Cumhuriyetin asıl sahiplerinin
halk değil de vatandaşlar olduğunu
kolektif bilinçaltımıza ilmik ilmik işleyen sürekli bir propagandanın eseri.
Sorumlularıysa ortada; asgari ve sivil bürokraside, siyasette, sermaye sınıfında ve medyada bir dönem
suyun başını tutmuş olanlar.
Atatürk'ün "
bilhassa kimsesizlerin kimsesidir"
diye tarif ettiği
Cumhuriyet'i "bilhassa
kendilerinin"
görüp
çöken "sınıfın" önde
gidenleri...
Atatürk vefat eder etmez,
miras kavgasına girenler...
Bu topraklarda yaşayan
halkın bir kısmının değil tümünün olan "
Cumhuriyet'in tapusunu" üzerlerine geçirmeye çalışanlar...
***
Ama boru değil
95 yaşına geldi Türkiye Cumhuriyeti! Dünya üzerindeki
pek çok demokrasi
deneyiminden daha yaşlı,
deneyimli.
O halde Atatürkçüsü, liberali, solcusu, sağcısı, milliyetçisi, muhafazakârı da büyümeli artık.

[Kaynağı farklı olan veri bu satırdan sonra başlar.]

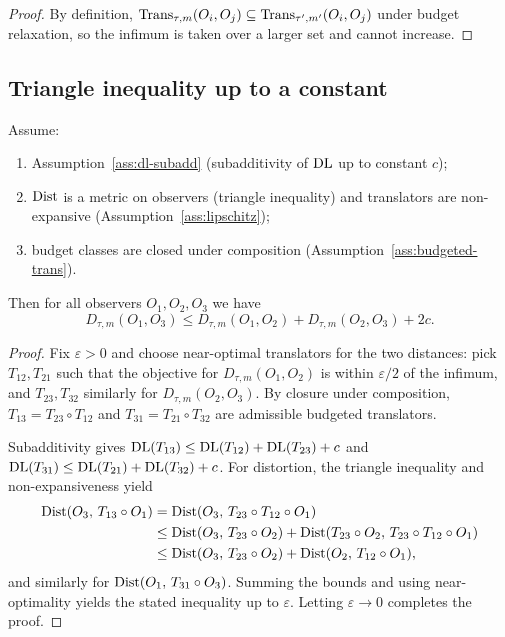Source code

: \documentclass{aion}
\begin{document}
\begin{proof}
By definition, $\Trans_{\tau,m}(O_i,O_j)\subseteq \Trans_{\tau',m'}(O_i,O_j)$ under budget relaxation,
so the infimum is taken over a larger set and cannot increase.
\end{proof}

\subsection{Triangle inequality up to a constant}
\label{subsec:rulial-triangle}

\begin{theorem}\label{thm:rulial-triangle}
Assume:
\begin{enumerate}[leftmargin=*]
  \item Assumption~\ref{ass:dl-subadd} (subadditivity of $\DL$ up to constant $c$);
  \item $\Dist$ is a metric on observers (triangle inequality) and translators are non-expansive
        (Assumption~\ref{ass:lipschitz});
  \item budget classes are closed under composition (Assumption~\ref{ass:budgeted-trans}).
\end{enumerate}
Then for all observers $O_1,O_2,O_3$ we have
\[
  D_{\tau,m}(O_1,O_3) \le D_{\tau,m}(O_1,O_2) + D_{\tau,m}(O_2,O_3) + 2c.
\]
\end{theorem}

\begin{proof}
Fix $\varepsilon>0$ and choose near-optimal translators for the two distances:
pick $T_{12},T_{21}$ such that the objective for $D_{\tau,m}(O_1,O_2)$ is within $\varepsilon/2$ of the infimum,
and $T_{23},T_{32}$ similarly for $D_{\tau,m}(O_2,O_3)$.
By closure under composition, $T_{13}=T_{23}\circ T_{12}$ and $T_{31}=T_{21}\circ T_{32}$
are admissible budgeted translators.

Subadditivity gives $\DL(T_{13})\le\DL(T_{12})+\DL(T_{23})+c$ and
$\DL(T_{31})\le\DL(T_{21})+\DL(T_{32})+c$.
For distortion, the triangle inequality and non-expansiveness yield
\begin{align*}
  \Dist(O_3,\,T_{13}\circ O_1)
    &= \Dist(O_3,\,T_{23}\circ T_{12}\circ O_1)\\
    &\le \Dist(O_3,\,T_{23}\circ O_2) + \Dist(T_{23}\circ O_2,\,T_{23}\circ T_{12}\circ O_1)\\
    &\le \Dist(O_3,\,T_{23}\circ O_2) + \Dist(O_2,\,T_{12}\circ O_1),
\end{align*}
and similarly for $\Dist(O_1,\,T_{31}\circ O_3)$.
Summing the bounds and using near-optimality yields the stated inequality up to $\varepsilon$.
Letting $\varepsilon\to 0$ completes the proof.
\end{proof}
\end{document}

Siyasi tercihi, giyinişi, kültürü, etnik kökeni, inancı, yaşam pratikleri, şivesi, ekonomik sınıfı farklı olanın seçimler yoluyla
Cumhuriyet iktidarını almasını hazmedebilmeli.
Zira insanlığın yıllar önce, demokratik cumhuriyet formülüyle ulaştığı bu
asgari zemini on yıllardır hâlâ tartışıyor olmak gerçekten çok
utanç verici. Hiçbirimize yakışmıyor.